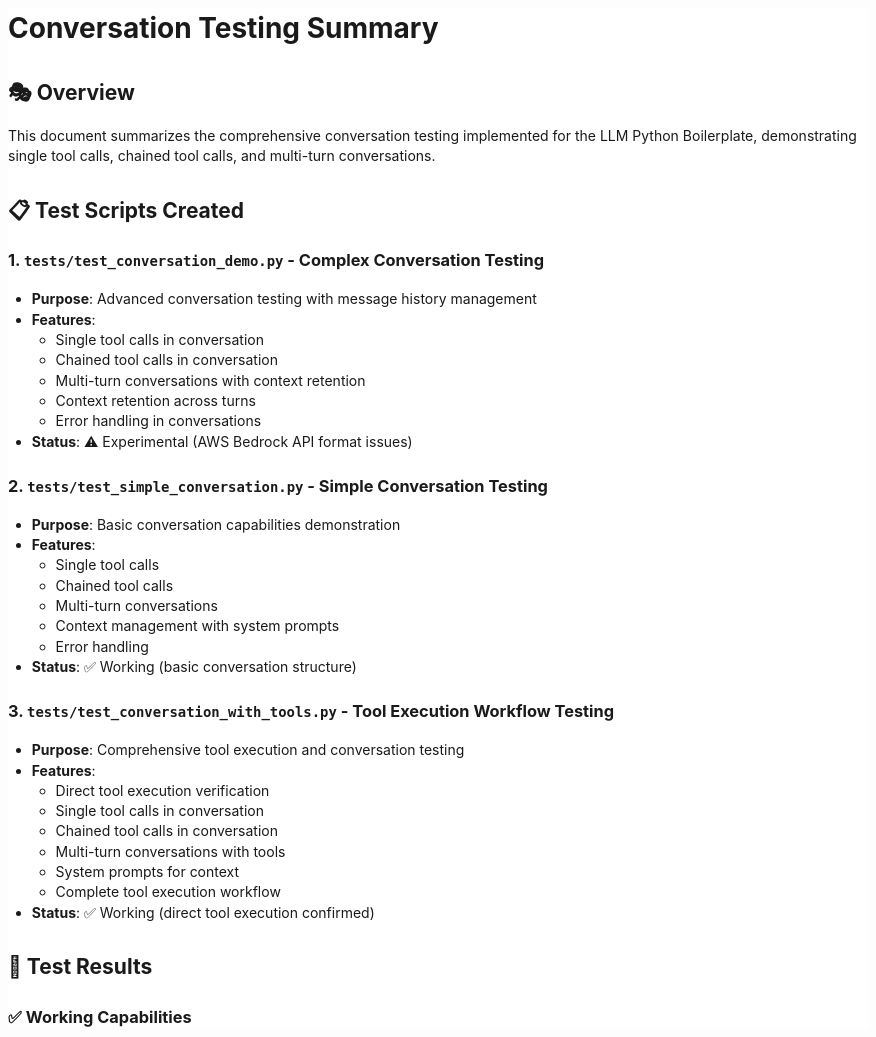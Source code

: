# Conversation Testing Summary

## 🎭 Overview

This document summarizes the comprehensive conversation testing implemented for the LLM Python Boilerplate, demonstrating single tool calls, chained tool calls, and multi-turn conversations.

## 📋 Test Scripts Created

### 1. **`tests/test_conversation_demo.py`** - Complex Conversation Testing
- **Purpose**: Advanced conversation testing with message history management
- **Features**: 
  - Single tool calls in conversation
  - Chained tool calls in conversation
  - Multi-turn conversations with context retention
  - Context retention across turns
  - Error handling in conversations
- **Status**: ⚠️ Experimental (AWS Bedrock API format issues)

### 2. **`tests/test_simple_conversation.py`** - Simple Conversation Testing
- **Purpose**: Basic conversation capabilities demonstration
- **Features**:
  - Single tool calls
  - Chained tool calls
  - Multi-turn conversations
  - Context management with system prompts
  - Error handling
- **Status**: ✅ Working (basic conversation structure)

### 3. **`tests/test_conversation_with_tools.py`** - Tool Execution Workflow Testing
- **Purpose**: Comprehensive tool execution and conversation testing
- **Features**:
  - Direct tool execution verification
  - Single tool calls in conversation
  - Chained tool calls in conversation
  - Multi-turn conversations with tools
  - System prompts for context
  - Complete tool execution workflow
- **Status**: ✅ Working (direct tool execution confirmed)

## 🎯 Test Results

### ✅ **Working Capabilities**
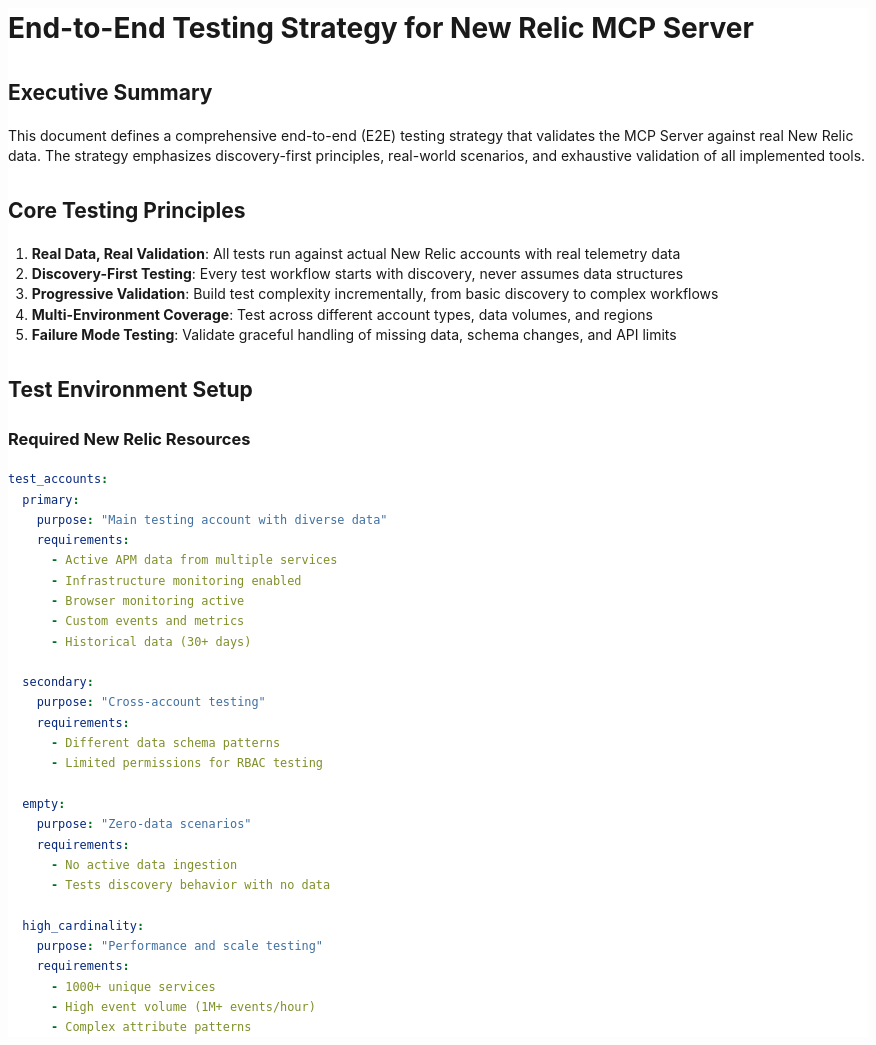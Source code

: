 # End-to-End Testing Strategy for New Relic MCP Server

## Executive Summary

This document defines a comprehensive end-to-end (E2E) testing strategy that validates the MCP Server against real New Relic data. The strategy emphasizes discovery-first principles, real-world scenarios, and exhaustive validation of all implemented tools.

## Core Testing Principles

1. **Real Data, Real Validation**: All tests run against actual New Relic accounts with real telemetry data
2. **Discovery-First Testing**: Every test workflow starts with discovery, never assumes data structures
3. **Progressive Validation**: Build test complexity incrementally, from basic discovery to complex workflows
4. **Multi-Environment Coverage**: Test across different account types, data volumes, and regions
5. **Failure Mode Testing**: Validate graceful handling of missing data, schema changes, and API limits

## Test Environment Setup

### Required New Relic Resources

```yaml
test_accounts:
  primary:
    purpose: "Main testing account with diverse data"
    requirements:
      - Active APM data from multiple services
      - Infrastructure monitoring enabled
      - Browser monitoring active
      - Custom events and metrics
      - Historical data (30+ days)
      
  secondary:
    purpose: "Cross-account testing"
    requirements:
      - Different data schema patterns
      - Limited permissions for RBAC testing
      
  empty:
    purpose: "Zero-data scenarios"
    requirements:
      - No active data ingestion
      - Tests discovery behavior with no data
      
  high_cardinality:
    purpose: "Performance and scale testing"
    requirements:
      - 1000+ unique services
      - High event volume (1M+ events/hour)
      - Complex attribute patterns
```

WORK TASK: Both the line containing "- **Purpose**: Basic" and the line containing "- **Status**: ✅ Working (basic" belong in the answer. Print them and every line above that falls between them exactly, and no others.

ANSWER TO THE PROBLEM:
- **Purpose**: Basic conversation capabilities demonstration
- **Features**:
  - Single tool calls
  - Chained tool calls
  - Multi-turn conversations
  - Context management with system prompts
  - Error handling
- **Status**: ✅ Working (basic conversation structure)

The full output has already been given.